--- START ---

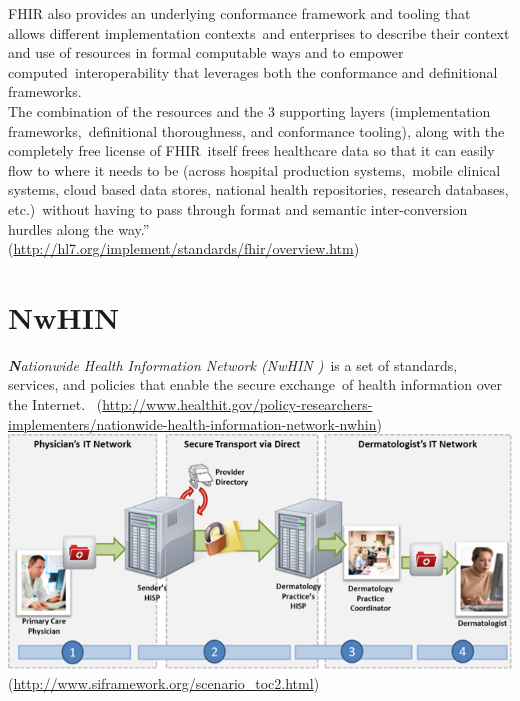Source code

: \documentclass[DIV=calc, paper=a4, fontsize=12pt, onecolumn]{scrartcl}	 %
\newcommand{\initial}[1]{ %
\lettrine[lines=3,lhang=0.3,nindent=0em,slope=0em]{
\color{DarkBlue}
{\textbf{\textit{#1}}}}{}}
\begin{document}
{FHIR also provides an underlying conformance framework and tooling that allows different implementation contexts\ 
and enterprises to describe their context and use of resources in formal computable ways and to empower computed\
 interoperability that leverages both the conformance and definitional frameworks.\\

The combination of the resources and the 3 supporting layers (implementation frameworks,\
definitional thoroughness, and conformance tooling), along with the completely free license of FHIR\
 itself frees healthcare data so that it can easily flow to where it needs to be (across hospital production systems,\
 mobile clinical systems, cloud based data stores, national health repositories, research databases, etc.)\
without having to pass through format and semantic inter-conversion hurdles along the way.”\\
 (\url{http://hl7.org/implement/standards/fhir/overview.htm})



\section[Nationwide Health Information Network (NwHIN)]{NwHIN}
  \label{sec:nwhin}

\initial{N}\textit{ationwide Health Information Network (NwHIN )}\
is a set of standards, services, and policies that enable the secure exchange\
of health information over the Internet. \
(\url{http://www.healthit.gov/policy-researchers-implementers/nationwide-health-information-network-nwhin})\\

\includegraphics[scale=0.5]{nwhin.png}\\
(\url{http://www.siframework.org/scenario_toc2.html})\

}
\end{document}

--- END ---
--- START ---

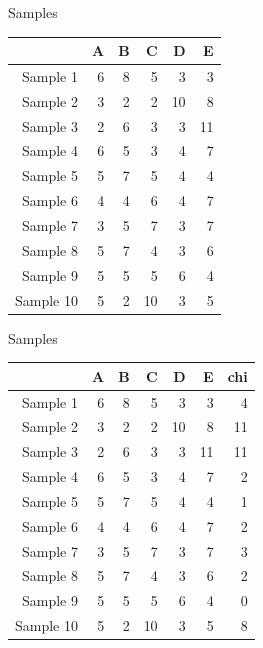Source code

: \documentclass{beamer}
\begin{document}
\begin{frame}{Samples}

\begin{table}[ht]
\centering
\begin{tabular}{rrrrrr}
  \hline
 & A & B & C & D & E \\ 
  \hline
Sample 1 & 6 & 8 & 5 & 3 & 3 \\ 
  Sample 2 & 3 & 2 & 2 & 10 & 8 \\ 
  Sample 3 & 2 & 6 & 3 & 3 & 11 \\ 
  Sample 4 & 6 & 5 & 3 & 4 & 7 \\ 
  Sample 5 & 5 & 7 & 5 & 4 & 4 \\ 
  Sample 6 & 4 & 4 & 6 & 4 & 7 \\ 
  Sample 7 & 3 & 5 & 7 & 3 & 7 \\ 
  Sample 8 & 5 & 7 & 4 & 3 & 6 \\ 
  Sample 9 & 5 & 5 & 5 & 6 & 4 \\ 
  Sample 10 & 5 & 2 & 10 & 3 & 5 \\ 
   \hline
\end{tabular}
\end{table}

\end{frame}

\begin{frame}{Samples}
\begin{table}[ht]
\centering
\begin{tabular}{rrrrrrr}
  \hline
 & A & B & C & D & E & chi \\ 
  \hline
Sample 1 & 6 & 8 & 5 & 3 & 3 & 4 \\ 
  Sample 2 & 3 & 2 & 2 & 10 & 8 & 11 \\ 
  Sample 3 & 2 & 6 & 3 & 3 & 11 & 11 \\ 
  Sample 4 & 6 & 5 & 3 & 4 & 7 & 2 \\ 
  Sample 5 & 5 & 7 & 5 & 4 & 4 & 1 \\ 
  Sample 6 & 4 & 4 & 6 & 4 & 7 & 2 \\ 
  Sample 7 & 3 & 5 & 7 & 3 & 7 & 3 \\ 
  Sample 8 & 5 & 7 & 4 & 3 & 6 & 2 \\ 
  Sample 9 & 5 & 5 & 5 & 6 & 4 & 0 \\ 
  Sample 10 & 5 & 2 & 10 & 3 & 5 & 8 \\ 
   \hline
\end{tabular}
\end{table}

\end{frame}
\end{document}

--- END ---

YOUR TASK ->
Copy every line from the records that holds the string "conformance".

EXPECTED OUTPUT ->
{FHIR also provides an underlying conformance framework and tooling that allows different implementation contexts\ 
 interoperability that leverages both the conformance and definitional frameworks.\\
definitional thoroughness, and conformance tooling), along with the completely free license of FHIR\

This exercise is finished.